Aku diam tersipu. Sementara dia juga tersenyum puas setelah bisa membuat aku senang. Dia menggosok tangannya, lalu mengusap pada mukanya. Sedangkan aku meniup telapak tanganku sampai hangat. Dia melihatku kedinginan, lalu memakaikan jaketnya yang setengah basah pada pundakku. Aku tersenyum dan berterima kasih. Dia balas senyum, senyum yang manis itu, senyum yang ingin aku ingat selalu.
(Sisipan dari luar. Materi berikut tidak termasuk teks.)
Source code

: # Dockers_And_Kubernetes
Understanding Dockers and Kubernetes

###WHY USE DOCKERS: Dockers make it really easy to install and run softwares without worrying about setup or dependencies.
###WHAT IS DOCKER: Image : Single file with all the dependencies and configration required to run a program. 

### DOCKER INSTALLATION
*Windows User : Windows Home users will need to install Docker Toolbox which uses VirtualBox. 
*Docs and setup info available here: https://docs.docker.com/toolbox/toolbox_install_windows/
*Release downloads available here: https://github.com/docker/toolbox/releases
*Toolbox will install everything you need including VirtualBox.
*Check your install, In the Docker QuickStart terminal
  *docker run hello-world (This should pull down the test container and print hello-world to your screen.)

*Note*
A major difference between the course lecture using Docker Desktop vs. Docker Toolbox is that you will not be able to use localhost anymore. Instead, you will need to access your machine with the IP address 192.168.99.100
“Baaaang, dingin. Peluk dong.”
“Bodo amat.” Dia melirikku sebentar, lalu melanjutkan kalimatnya
“Makanya, kalo keluar rumah, jangan pake baju tipis lengan pendek, nggak sopan. Jadi kedinginan kan, rasain!”
“Bercanda, Bang. Gitu aja sewot.”
“Udah terang, mau lanjut sekarang atau dua tahun lagi?”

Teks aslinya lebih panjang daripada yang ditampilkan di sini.